We got over 1 3/4 inches of rain last night, a good soaker. (It didn’t all come at once, but rained steadily so most of it soaked into the ground instead of running off.) All the crops EXCEPT sweet cherries will really benefit from that rain, as it was getting pretty dry around here (except, of course, where we have drip irrigation). Dave wryly comments that the reason he grows sweet cherries is to ensure that we get rain during this season.
Sweet cherries have an interesting characteristic when they are rained on–depending upon the amount of rain, the temperature, the length of time the cherries are wet, and the development of the fruit–they can only absorb so much moisture before the skin splits open.
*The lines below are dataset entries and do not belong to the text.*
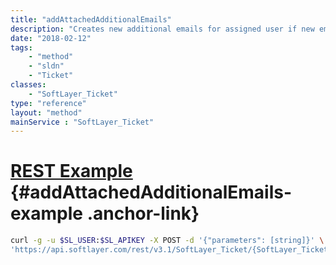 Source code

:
```yaml
---
title: "addAttachedAdditionalEmails"
description: "Creates new additional emails for assigned user if new emails are provided. Attaches any newly created additional emails to ticket. "
date: "2018-02-12"
tags:
    - "method"
    - "sldn"
    - "Ticket"
classes:
    - "SoftLayer_Ticket"
type: "reference"
layout: "method"
mainService : "SoftLayer_Ticket"
---
```


# [REST Example](#addAttachedAdditionalEmails-example) <a href="/article/rest/"><i class="fas fa-question"></i></a> {#addAttachedAdditionalEmails-example .anchor-link} 
```bash
curl -g -u $SL_USER:$SL_APIKEY -X POST -d '{"parameters": [string]}' \
'https://api.softlayer.com/rest/v3.1/SoftLayer_Ticket/{SoftLayer_TicketID}/addAttachedAdditionalEmails'
```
These “cracks” are cosmetically devastating to what was a beautiful piece of fruit. While my dad always preferred to eat cracked cherries (they tend to be sweeter than undamaged fruit), consumers aren’t looking to purchase them.
We don’t know yet what last night’s rain will do to our sweet cherry crop, most of which is still hanging on the trees. The weather is cool, which is in our favor, and it is breezy, which will help dry the fruit. By tonight, we should have a pretty good idea how the different varieties weathered the rain.
We used to grow a certain variety of black sweet cherry, Somerset, and loved its crunch, size, and flavor. The only problem was with cracking–and it was a big one. Some years we had to throw out 80 to 90 percent of the fruit that we picked, just to get a decent looking quart on the counter. That is not only cost-prohibitive, it is very dispiriting to spend time caring for the trees and the crop, only to lose money at the end. We finally pushed out the Somerset orchard, not without a certain sadness for what might have been. But living in Michigan has so many more benefits that we can deal with the weather–after all, if you don’t like it today, it’s sure to be different tomorrow!